Start of Input data
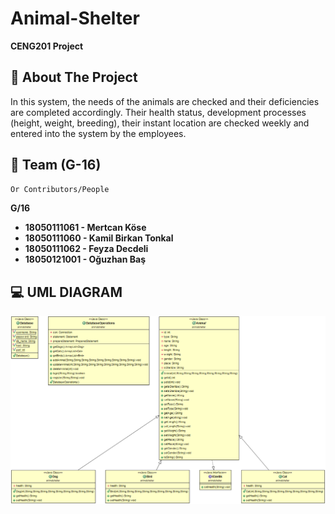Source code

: # Animal-Shelter

**CENG201 Project**

## 🧐 About The Project
In this system, the needs of the animals are checked and their deficiencies are completed accordingly.
Their health status, development processes (height, weight, breeding), their instant location are checked weekly and entered into the system by the employees.


## 🙇 Team **(G-16)**
```bash
Or Contributors/People
```
**G/16**
- **18050111061 - Mertcan Köse**
- **18050111060 - Kamil Birkan Tonkal**
- **18050111062 - Feyza Decdeli**
- **18050121001 - Oğuzhan Baş**


## 💻 UML DIAGRAM 
![Product Name Screen Shot][product-screenshot1]







<!-- MARKDOWN & IMAGES -->

[product-screenshot1]: src/Images/umlDiagram.png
End of Input data
> **What is expected**: Determine the number of lines above holding the string "system". Reply with it and nothing more.

> **Exercise output**: 2